It’s exactly the type of community PayPal co-founder Peter Thiel envisioned when he created the fellowship in 2010. He believes in entrepreneurship, and in helping to realize good ideas.
The combination of mentorship and
funding enables students to take their raw passions and turn them into
realities. So far, dozens of companies have sprung up from the funding.
ThielFoundation.org
In 2015, the most competitive year yet,
the fellowship had 2,800 proposals. Though it was originally called the
“20 under 20” fellowship, it has expanded in recent years to
accommodate “older” applicants—people up to 22.
The extended age bracket isn’t the only reason the applications grew. Silicon Valley is a seductive destination to a generation raised on the legends of dropouts like Mark Zuckerberg and Bill Gates.
The fellowship provides an alternative
to attending college for four years, and emerging with a degree but
without finances to take on passion projects. It’s not anti-college.
It’s for students who don’t feel like college is for them.
Ben Yu, founder of Sprayable Energy,
felt he didn’t need to be in a classroom, dealing with hypotheticals,
when he could be in the world, learning through experience.
“I actually heard about the fellowship
my freshman fall by reading an article that basically said the Thiel
Fellowship is the worst thing ever,” Yu said. “It talked about how the
fellowship showed how evil Peter Thiel is and how messed up the Silicon
Valley Bubble is. I read it, and thought it was really fantastic.”
Yu said that the funding legitimized his
vision for his startup.
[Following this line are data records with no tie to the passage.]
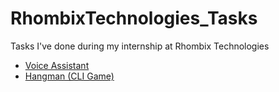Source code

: # RhombixTechnologies_Tasks
 Tasks I've done during my internship at Rhombix Technologies
- [Voice Assistant](https://github.com/abrafy17/RhombixTechnologies_Tasks/blob/main/voice-assistant/README_VOICE_ASSISTANT.md)
- [Hangman (CLI Game)](https://github.com/abrafy17/RhombixTechnologies_Tasks/blob/main/hangman-game/README_HANGMAN.md)
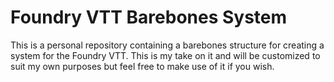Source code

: # Foundry VTT Barebones System

This is a personal repository containing a barebones structure for creating a
system for the Foundry VTT. This is my take on it and will be customized to suit
my own purposes but feel free to make use of it if you wish.
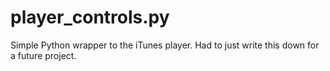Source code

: player_controls.py
==================

Simple Python wrapper to the iTunes player. Had to just write this down for a future project.


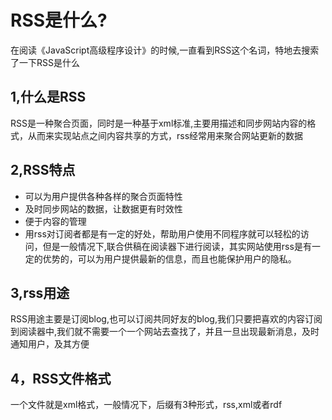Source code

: # RSS是什么?

在阅读《JavaScript高级程序设计》的时候,一直看到RSS这个名词，特地去搜索了一下RSS是什么

## 1,什么是RSS

RSS是一种聚合页面，同时是一种基于xml标准,主要用描述和同步网站内容的格式，从而来实现站点之间内容共享的方式，rss经常用来聚合网站更新的数据

## 2,RSS特点

* 可以为用户提供各种各样的聚合页面特性
* 及时同步网站的数据，让数据更有时效性
* 便于内容的管理
* 用rss对订阅者都是有一定的好处，帮助用户使用不同程序就可以轻松的访问，但是一般情况下,联合供稿在阅读器下进行阅读，其实网站使用rss是有一定的优势的，可以为用户提供最新的信息，而且也能保护用户的隐私。

## 3,rss用途

RSS用途主要是订阅blog,也可以订阅共同好友的blog,我们只要把喜欢的内容订阅到阅读器中,我们就不需要一个一个网站去查找了，并且一旦出现最新消息，及时通知用户，及其方便

## 4，RSS文件格式

一个文件就是xml格式，一般情况下，后缀有3种形式，rss,xml或者rdf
He would have left Harvard whether he won the
fellowship or not, but the $100,000 vote of confidence didn’t hurt.
That type of conviction is required for
anyone seriously considering the fellowship. Even with help, startups
bring countless obstacles.
Money is always an issue. Gee and her coworkers share an apartment. They’ve even gone vegetarian to save.
Photo courtesy of Grace Gee
“We’re going to try to make [the
funding] last for a long time,” she said. “We want to keep going long
enough to validate what we’re doing. But mostly we just want to help
people with their health insurance.”
Hamed said one of his greatest
challenges is fear of the unknown. At Harvard, he faced stresses related
to time management. Realizing that he wanted to do everything, and
couldn’t, was tough. But in the startup world, the pressures are
different. There’s no playbook .
“The pressure of having to finish an
assignment is very different from ‘I don’t know where I’m going to get
five new users in the next week,” Hamed said.
While their peers volunteer on campus
and wrestle with James Joyce, fellows have to hire a competent staff and
balance vision with execution. With their stacked resumes and the
perfectly articulated business pitches, it’s easy to forget their ages.
But Yu said that he wouldn’t trade in his experience as a fellow for a
“normal” college experience.
“When I started college, I’d been cooped
up in school for 12 years,” Yu said. “I was pretty antsy to get out and
actually do something.”
Photo courtesy of Ben Yu
Yu dropped out of Harvard his sophomore
year and said he felt that he didn’t have a reason to be in college. He
later returned for another semester and enjoyed it more that time, but
departed again once his startup began to take off.
He hasn’t ruled out returning for his diploma, but his work keeps him from entertaining the idea too seriously.
“If I had nothing else to do, it’s not something I would hate doing,” Yu said.
“It’s the group that I identify
with and believe in,” Ferreira said. “The things they talk about are the
things I like to talk about.”
Her parents would like her to have a
college degree, she said. But she’d already dropped out once to launch
her first startup, so they’re not really surprised.
Gee admitted she sometimes envies typical college experiences.
“A lot of our classmates after
graduation have been going on a lot of trips, or starting new work,” she
said. “Sometimes you feel like you miss out a little bit.”
Still, Gee said, it’s worth it.
“I think the startup space needs more
young people,” Gee said. “A lot of older people come in and build
amazing tools that further an existing industry, but young people come
in with new ideas that can create new spaces, and these are the awesome
changes that young people are better at as well.”